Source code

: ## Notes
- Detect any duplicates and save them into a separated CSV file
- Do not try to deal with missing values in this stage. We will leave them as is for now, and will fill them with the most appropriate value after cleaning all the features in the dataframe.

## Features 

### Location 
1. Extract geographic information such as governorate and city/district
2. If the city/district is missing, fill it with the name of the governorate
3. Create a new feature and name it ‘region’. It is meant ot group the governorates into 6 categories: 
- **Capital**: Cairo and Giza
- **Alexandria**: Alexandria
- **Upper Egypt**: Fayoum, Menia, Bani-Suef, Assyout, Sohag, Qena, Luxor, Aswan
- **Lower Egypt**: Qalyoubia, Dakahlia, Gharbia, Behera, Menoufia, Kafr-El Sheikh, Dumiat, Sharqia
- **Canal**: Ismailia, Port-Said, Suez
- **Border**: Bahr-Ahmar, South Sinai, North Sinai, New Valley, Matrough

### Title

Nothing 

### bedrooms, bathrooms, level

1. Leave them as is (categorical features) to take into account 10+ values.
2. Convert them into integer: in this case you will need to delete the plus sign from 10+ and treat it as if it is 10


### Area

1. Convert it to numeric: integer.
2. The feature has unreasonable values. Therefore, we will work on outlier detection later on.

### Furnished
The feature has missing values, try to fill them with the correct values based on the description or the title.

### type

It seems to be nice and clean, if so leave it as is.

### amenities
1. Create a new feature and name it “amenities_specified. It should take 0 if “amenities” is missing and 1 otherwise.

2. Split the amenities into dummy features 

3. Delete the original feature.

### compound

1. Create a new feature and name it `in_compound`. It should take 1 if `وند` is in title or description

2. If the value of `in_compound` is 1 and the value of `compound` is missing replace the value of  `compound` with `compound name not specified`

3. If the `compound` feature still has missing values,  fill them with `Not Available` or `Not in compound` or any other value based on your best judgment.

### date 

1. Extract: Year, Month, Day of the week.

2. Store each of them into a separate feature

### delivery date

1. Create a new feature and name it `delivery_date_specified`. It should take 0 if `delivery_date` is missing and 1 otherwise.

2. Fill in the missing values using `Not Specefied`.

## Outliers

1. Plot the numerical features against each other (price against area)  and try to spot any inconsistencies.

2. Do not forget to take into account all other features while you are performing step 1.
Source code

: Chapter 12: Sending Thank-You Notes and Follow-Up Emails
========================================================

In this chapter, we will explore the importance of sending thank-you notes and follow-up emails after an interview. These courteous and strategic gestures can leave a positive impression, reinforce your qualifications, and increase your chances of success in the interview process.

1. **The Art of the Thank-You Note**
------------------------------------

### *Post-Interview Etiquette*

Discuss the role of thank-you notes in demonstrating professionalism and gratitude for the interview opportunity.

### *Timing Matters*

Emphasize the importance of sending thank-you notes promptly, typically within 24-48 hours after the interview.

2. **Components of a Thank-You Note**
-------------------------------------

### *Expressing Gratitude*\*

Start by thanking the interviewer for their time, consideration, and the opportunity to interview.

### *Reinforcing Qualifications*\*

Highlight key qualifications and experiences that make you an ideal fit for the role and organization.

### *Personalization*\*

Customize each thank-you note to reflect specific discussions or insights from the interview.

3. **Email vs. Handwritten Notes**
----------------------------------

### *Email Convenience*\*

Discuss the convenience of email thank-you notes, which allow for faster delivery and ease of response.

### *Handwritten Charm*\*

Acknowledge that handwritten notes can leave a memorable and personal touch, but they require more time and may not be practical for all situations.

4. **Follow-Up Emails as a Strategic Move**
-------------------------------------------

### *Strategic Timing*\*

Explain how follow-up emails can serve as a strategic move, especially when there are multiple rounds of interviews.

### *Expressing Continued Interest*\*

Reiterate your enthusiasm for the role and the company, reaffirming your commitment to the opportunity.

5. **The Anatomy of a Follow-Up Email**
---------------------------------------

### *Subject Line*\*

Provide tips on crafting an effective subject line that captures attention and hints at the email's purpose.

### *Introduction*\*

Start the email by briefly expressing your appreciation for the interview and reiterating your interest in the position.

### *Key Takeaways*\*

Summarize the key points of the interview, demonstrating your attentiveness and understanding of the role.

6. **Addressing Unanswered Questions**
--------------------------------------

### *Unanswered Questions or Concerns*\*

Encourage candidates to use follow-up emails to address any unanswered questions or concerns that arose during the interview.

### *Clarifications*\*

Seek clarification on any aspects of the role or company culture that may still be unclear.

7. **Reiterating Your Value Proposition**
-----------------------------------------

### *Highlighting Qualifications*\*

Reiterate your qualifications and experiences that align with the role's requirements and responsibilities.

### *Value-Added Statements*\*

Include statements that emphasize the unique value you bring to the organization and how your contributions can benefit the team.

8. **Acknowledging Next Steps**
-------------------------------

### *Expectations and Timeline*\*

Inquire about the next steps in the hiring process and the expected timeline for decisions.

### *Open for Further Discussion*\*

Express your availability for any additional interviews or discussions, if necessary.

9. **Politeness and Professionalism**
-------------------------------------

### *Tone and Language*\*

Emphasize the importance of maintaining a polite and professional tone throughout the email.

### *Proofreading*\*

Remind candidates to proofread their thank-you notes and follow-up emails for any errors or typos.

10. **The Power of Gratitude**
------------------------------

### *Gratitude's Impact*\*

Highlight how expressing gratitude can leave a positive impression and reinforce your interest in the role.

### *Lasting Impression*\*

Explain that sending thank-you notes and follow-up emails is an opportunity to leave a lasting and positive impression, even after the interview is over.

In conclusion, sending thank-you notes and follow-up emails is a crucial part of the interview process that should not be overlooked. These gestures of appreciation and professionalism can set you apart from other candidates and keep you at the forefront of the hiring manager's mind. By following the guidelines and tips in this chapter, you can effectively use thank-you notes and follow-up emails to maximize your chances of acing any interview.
··········
Lines of the listing above that contain the word "district" must all be copied.

## [Exercise output]
1. Extract geographic information such as governorate and city/district
2. If the city/district is missing, fill it with the name of the governorate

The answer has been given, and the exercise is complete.